My contention in the above-linked piece (and related comments) was that they could have taken Liam Neeson’s character, Bryan Mills, from Taken and put him in situations beyond a cookie-cutter repeat of the first movie with extra sprinkles. There was the potential for some good stuff there.

But that’s not what they did. Taken 2 was the same movie as Taken, only with bigger explosions (sprinkles!) and a large dose of ridiculousness.

As much as I didn’t like it, one thing Taken 2 was not was boring. Alas, that’s not the case with Taken 3, which should kill this once-promising franchise for good.
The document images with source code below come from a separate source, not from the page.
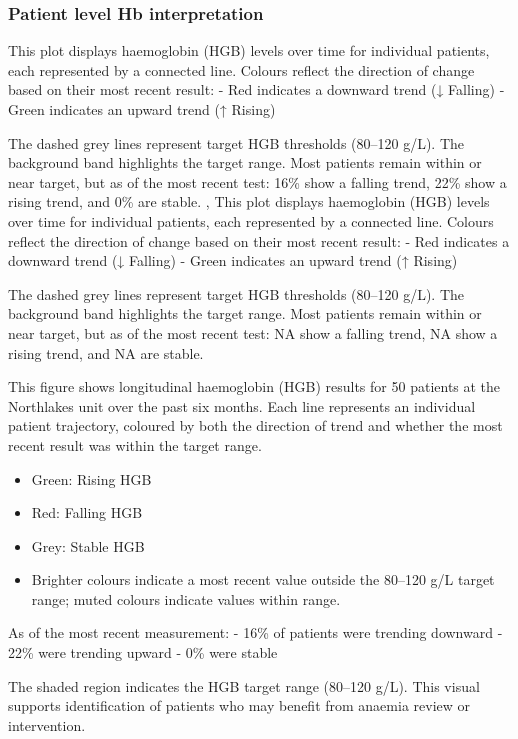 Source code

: \documentclass[
]{article}
\providecommand{\tightlist}{%
  \setlength{\itemsep}{0pt}\setlength{\parskip}{0pt}}
\begin{document}
\subsubsection{Patient level Hb
interpretation}\label{patient-level-hb-interpretation}

This plot displays haemoglobin (HGB) levels over time for individual
patients, each represented by a connected line. Colours reflect the
direction of change based on their most recent result: - Red indicates a
downward trend (↓ Falling) - Green indicates an upward trend (↑ Rising)

The dashed grey lines represent target HGB thresholds (80--120 g/L). The
background band highlights the target range. Most patients remain within
or near target, but as of the most recent test: 16\% show a falling
trend, 22\% show a rising trend, and 0\% are stable. , This plot
displays haemoglobin (HGB) levels over time for individual patients,
each represented by a connected line. Colours reflect the direction of
change based on their most recent result: - Red indicates a downward
trend (↓ Falling) - Green indicates an upward trend (↑ Rising)

The dashed grey lines represent target HGB thresholds (80--120 g/L). The
background band highlights the target range. Most patients remain within
or near target, but as of the most recent test: NA show a falling trend,
NA show a rising trend, and NA are stable.

This figure shows longitudinal haemoglobin (HGB) results for 50 patients
at the Northlakes unit over the past six months. Each line represents an
individual patient trajectory, coloured by both the direction of trend
and whether the most recent result was within the target range.

\begin{itemize}
\tightlist
\item
  Green: Rising HGB
\item
  Red: Falling HGB
\item
  Grey: Stable HGB
\item
  Brighter colours indicate a most recent value outside the 80--120 g/L
  target range; muted colours indicate values within range.
\end{itemize}

As of the most recent measurement: - 16\% of patients were trending
downward - 22\% were trending upward - 0\% were stable

The shaded region indicates the HGB target range (80--120 g/L). This
visual supports identification of patients who may benefit from anaemia
review or intervention.
\end{document}
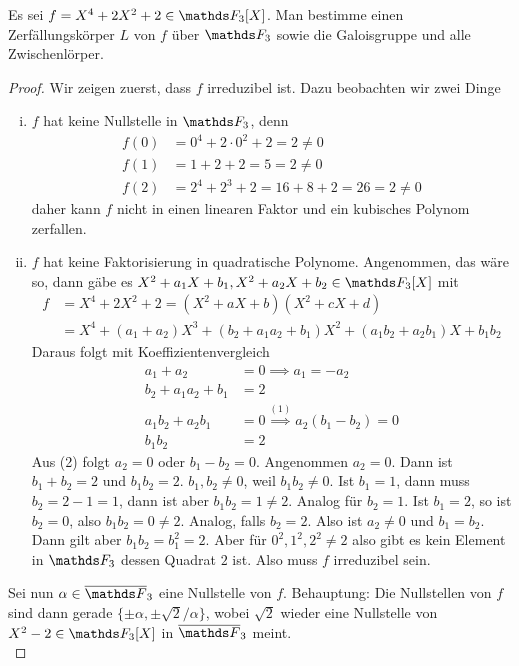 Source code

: Es sei $f=X^4+2X^2+2\in \F_3[X]$. Man bestimme einen Zerfällungskörper 
$L$ von $f$ über $\F_3$ sowie die Galoisgruppe und alle Zwischenlörper.
\begin{proof}
    Wir zeigen zuerst, dass $f$ irreduzibel ist. Dazu beobachten wir zwei Dinge 
    \begin{enumerate}[(i)]
        \item $f$ hat keine Nullstelle in $\F_3$, denn 
        \begin{align*}
            f(0) &= 0^4+2\cdot 0^2 + 2 = 2 \neq 0 \\
            f(1) &= 1+2+2 = 5 = 2 \neq 0 \\
            f(2) &= 2^4+2^3+2 = 16+8+2 = 26 = 2\neq 0
        \end{align*}
        daher kann $f$ nicht in einen linearen Faktor und ein kubisches Polynom zerfallen. 
        \item $f$ hat keine Faktorisierung in quadratische Polynome. Angenommen, das wäre so, dann gäbe es $X^2+a_1X+b_1, X^2+a_2X+b_2\in \F_3[X]$ mit 
        \begin{align*}
            f &= X^4+2X^2+2 = (X^2+aX+b)(X^2+cX+d) \\
              &= X^4 +(a_1+a_2)X^3 + (b_2+a_1a_2+b_1)X^2 + (a_1b_2+a_2b_1)X + b_1b_2     
        \end{align*}
        Daraus folgt mit Koeffizientenvergleich
        \begin{align*}
            a_1 + a_2 &= 0 \implies a_1 = -a_2 \tag{1}\\
            b_2+a_1a_2+b_1 &= 2 \\
            a_1b_2 + a_2b_1 &= 0 \overset{(1)}{\implies} a_2(b_1-b_2) = 0 \tag{2}\\
            b_1b_2 &= 2
        \end{align*}
        Aus (2) folgt $a_2=0$ oder $b_1-b_2=0$. Angenommen $a_2 = 0$. Dann ist $b_1+b_2=2$ und $b_1b_2=2$. $b_1,b_2\neq 0$, weil $b_1b_2\neq 0$. Ist $b_1 = 1$, dann muss $b_2 = 2-1=1$, dann ist aber $b_1b_2=1\neq 2$. Analog für $b_2=1$. Ist $b_1=2$, so ist $b_2=0$, also $b_1b_2 = 0\neq 2$. Analog, falls $b_2=2$. Also 
        ist $a_2\neq 0$ und $b_1=b_2$. Dann gilt aber $b_1b_2 = b_1^2=2$. Aber für $0^2,1^2,2^2\neq 2$ also gibt es kein Element in $\F_3$ dessen Quadrat $2$ ist. Also muss $f$ irreduzibel sein.
    \end{enumerate}
    Sei nun $\alpha\in\overline{\F}_3$ eine Nullstelle von $f$. Behauptung: Die Nullstellen von $f$ sind dann gerade $\{\pm\alpha, \pm\sqrt{2}/\alpha\}$, wobei $\sqrt{2}$ wieder eine Nullstelle von $X^2-2\in \F_3[X]$ in $\overline{\F}_3$ meint. \\

\end{proof}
What’s wrong with Taken 3? Everything. The camerawork in the action scenes is so awful that the friend I was watching it with said that they should have called it Shaken. I’m not sure the human eye can tell what is supposed to be going on in some of those scenes. There are key plot points that make no sense at all, even by the lax standards of action movie sequels. And it is boring. I never became remotely invested in any of the characters, any of the action, any of the anything.

And if you can’t figure out who the villain is in this “mystery” about ten minutes into this disaster, it’s not because you’re not bright, it’s because you’ve already fallen asleep.

About a year ago I saw a Taken ripoff called Stolen. At the time, I made the joke that Stolen starred Nicolas Cage as Liam Neeson and S, T, O, and L as the letters T, A, and K.

How bad is Taken 3? Stolen is better.